Oligonucleotide characterization using μPAC columns in ion-pairing reversed-phase high performance liquid chromatography mode

Importance of the Topic

Single-stranded oligonucleotides, including antisense oligonucleotides (ASOs), are a leading therapeutic platform for gene regulation. Phosphorothioate (PS) backbone modifications improve stability and potency but create chiral centers, yielding complex diastereomer mixtures. Accurate separation and characterization of these isomers are vital for assessing drug purity, safety, and efficacy.

Objectives and Study Overview

This study evaluates Thermo Scientific μPAC HPLC columns in ion-pairing reversed-phase mode to resolve native, modified, and diastereomeric oligonucleotides. The performance of 50 cm and 200 cm μPAC pillar array columns is directly compared with conventional packed bed columns under strong and weak ion-pairing conditions.

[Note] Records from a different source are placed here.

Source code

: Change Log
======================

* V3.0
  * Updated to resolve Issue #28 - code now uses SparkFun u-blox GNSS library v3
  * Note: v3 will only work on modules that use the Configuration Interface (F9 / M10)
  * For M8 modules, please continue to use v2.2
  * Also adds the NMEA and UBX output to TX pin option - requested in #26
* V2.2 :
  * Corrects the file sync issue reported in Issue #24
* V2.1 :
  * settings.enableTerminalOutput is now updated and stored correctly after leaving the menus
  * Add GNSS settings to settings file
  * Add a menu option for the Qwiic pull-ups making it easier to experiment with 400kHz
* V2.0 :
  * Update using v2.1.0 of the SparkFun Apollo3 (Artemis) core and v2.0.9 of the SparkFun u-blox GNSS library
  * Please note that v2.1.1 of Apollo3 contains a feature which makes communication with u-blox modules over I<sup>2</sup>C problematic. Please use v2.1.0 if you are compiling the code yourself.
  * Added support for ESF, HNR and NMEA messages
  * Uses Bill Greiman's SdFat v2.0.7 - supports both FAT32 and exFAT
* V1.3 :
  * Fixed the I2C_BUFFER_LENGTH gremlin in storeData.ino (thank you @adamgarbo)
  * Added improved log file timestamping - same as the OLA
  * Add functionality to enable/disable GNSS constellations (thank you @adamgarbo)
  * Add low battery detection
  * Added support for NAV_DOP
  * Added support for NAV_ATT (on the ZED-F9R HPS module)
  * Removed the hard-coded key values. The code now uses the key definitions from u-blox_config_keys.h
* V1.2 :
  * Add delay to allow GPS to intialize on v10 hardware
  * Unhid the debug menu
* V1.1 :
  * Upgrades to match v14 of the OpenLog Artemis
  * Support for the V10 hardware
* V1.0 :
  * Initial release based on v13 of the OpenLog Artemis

Methodology and Instrumentation

Oligonucleotide standards (5–30mer dT ladder; T5 and T15 with defined PS linkages; model therapeutic-like sequences with 3–5 PS bonds) were analyzed by nanoLC at flow rates of 250–1500 nL/min. Two mobile phase systems were applied: a strong ion-pairing buffer (16.3 mM triethylamine, 400 mM HFIP, pH 7.9) to maximize size-based resolution, and a weak buffer (15 mM TEAA, pH 7) to promote diastereomer separation. Columns tested included μPAC micro pillar array columns (C18-functionalized, 18 µm pillars, 50 cm and 200 cm bed length) and two silica-based packed bed columns (75 µm × 25 cm, 75 µm × 15 cm).

Main Findings and Discussion

• In strong ion-pairing mode, μPAC columns achieved peak capacities up to 734 (200 cm) and 348 (50 cm), significantly outperforming packed beds for 5–30mer separations.
• Under weak ion-pairing conditions, μPAC columns resolved 2, 4, and 8 baseline diastereomers for sequences with 1–3 PS bonds, and up to 16 diastereomers for a 19-mer with 4 PS linkages. Packed beds showed severe peak broadening and incomplete resolution.
• High-throughput separations (10 min gradient at 1.5 µL/min) on a 50 cm μPAC column delivered peak capacity of 89—56% higher than packed bed alternatives—enabling a four-fold increase in separation efficiency.
• Resolution gains were most pronounced for central PS modifications and at optimized nanoLC flow rates, attributed to the uniform flow distribution and minimal dispersion in the micro pillar array.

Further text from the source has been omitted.